*WHAT THE TASK REQUIRES*
Even where a line looks wrong, copy it exactly and include every entry.

*SUPPLIED INFORMATION*
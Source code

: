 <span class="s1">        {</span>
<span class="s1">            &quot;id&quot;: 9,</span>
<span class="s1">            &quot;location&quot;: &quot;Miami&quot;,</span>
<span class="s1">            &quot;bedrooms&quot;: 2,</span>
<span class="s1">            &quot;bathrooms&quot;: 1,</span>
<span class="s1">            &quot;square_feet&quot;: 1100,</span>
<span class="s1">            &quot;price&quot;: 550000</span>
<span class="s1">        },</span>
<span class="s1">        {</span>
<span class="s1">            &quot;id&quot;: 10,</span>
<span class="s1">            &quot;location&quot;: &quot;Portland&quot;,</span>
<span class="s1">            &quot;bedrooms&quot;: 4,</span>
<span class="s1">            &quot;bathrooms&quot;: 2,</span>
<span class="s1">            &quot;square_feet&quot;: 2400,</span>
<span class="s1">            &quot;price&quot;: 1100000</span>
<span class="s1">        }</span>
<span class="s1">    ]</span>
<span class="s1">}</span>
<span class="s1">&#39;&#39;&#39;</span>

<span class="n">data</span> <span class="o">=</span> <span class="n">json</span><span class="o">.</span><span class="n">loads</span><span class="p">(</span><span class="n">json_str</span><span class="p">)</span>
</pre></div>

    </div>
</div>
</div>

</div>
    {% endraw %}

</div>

*TASK ANSWER*
Source code

: <span class="s1">        {</span>
<span class="s1">            &quot;id&quot;: 9,</span>
<span class="s1">            &quot;location&quot;: &quot;Miami&quot;,</span>
<span class="s1">            &quot;bedrooms&quot;: 2,</span>
<span class="s1">            &quot;bathrooms&quot;: 1,</span>
<span class="s1">            &quot;square_feet&quot;: 1100,</span>
<span class="s1">            &quot;price&quot;: 550000</span>
<span class="s1">        },</span>
<span class="s1">        {</span>
<span class="s1">            &quot;id&quot;: 10,</span>
<span class="s1">            &quot;location&quot;: &quot;Portland&quot;,</span>
<span class="s1">            &quot;bedrooms&quot;: 4,</span>
<span class="s1">            &quot;bathrooms&quot;: 2,</span>
<span class="s1">            &quot;square_feet&quot;: 2400,</span>
<span class="s1">            &quot;price&quot;: 1100000</span>
<span class="s1">        }</span>
<span class="s1">    ]</span>
<span class="s1">}</span>
<span class="s1">&#39;&#39;&#39;</span>

<span class="n">data</span> <span class="o">=</span> <span class="n">json</span><span class="o">.</span><span class="n">loads</span><span class="p">(</span><span class="n">json_str</span><span class="p">)</span>
</pre></div>

    </div>
</div>
</div>

</div>
    {% endraw %}

</div>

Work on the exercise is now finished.